Instructions to follow => Copy out each entry below verbatim, skipping the images.

Data section =>

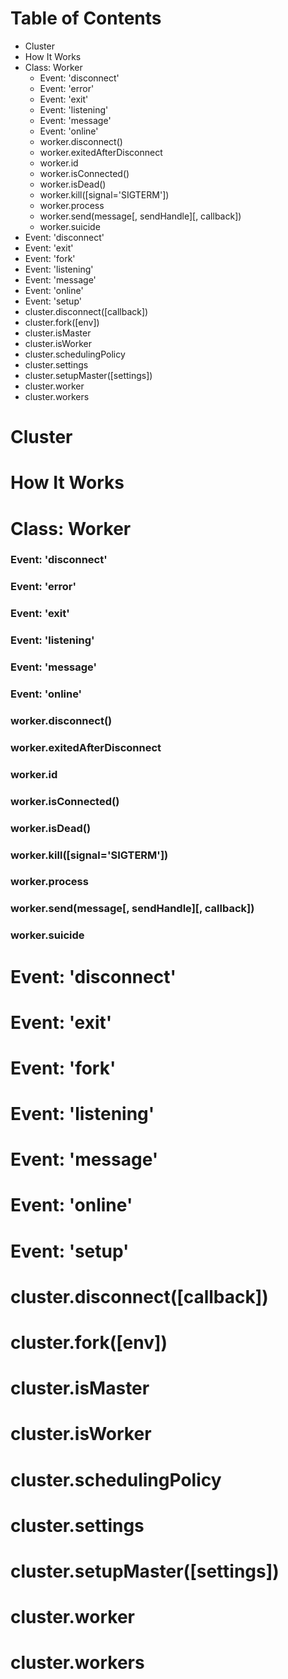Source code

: # Table of Contents

 - Cluster
  - How It Works
  - Class: Worker
    - Event: 'disconnect'
    - Event: 'error'
    - Event: 'exit'
    - Event: 'listening'
    - Event: 'message'
    - Event: 'online'
    - worker.disconnect()
    - worker.exitedAfterDisconnect
    - worker.id
    - worker.isConnected()
    - worker.isDead()
    - worker.kill([signal='SIGTERM'])
    - worker.process
    - worker.send(message[, sendHandle][, callback])
    - worker.suicide
  - Event: 'disconnect'
  - Event: 'exit'
  - Event: 'fork'
  - Event: 'listening'
  - Event: 'message'
  - Event: 'online'
  - Event: 'setup'
  - cluster.disconnect([callback])
  - cluster.fork([env])
  - cluster.isMaster
  - cluster.isWorker
  - cluster.schedulingPolicy
  - cluster.settings
  - cluster.setupMaster([settings])
  - cluster.worker
  - cluster.workers


# Cluster
# How It Works
# Class: Worker
### Event: 'disconnect'
### Event: 'error'
### Event: 'exit'
### Event: 'listening'
### Event: 'message'
### Event: 'online'
### worker.disconnect()
### worker.exitedAfterDisconnect
### worker.id
### worker.isConnected()
### worker.isDead()
### worker.kill([signal='SIGTERM'])
### worker.process
### worker.send(message[, sendHandle][, callback])
### worker.suicide
# Event: 'disconnect'
# Event: 'exit'
# Event: 'fork'
# Event: 'listening'
# Event: 'message'
# Event: 'online'
# Event: 'setup'
# cluster.disconnect([callback])
# cluster.fork([env])
# cluster.isMaster
# cluster.isWorker
# cluster.schedulingPolicy
# cluster.settings
# cluster.setupMaster([settings])
# cluster.worker
# cluster.workers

Reply to the task =>
Source code

: # Table of Contents

 - Cluster
  - How It Works
  - Class: Worker
    - Event: 'disconnect'
    - Event: 'error'
    - Event: 'exit'
    - Event: 'listening'
    - Event: 'message'
    - Event: 'online'
    - worker.disconnect()
    - worker.exitedAfterDisconnect
    - worker.id
    - worker.isConnected()
    - worker.isDead()
    - worker.kill([signal='SIGTERM'])
    - worker.process
    - worker.send(message[, sendHandle][, callback])
    - worker.suicide
  - Event: 'disconnect'
  - Event: 'exit'
  - Event: 'fork'
  - Event: 'listening'
  - Event: 'message'
  - Event: 'online'
  - Event: 'setup'
  - cluster.disconnect([callback])
  - cluster.fork([env])
  - cluster.isMaster
  - cluster.isWorker
  - cluster.schedulingPolicy
  - cluster.settings
  - cluster.setupMaster([settings])
  - cluster.worker
  - cluster.workers


# Cluster
# How It Works
# Class: Worker
### Event: 'disconnect'
### Event: 'error'
### Event: 'exit'
### Event: 'listening'
### Event: 'message'
### Event: 'online'
### worker.disconnect()
### worker.exitedAfterDisconnect
### worker.id
### worker.isConnected()
### worker.isDead()
### worker.kill([signal='SIGTERM'])
### worker.process
### worker.send(message[, sendHandle][, callback])
### worker.suicide
# Event: 'disconnect'
# Event: 'exit'
# Event: 'fork'
# Event: 'listening'
# Event: 'message'
# Event: 'online'
# Event: 'setup'
# cluster.disconnect([callback])
# cluster.fork([env])
# cluster.isMaster
# cluster.isWorker
# cluster.schedulingPolicy
# cluster.settings
# cluster.setupMaster([settings])
# cluster.worker
# cluster.workers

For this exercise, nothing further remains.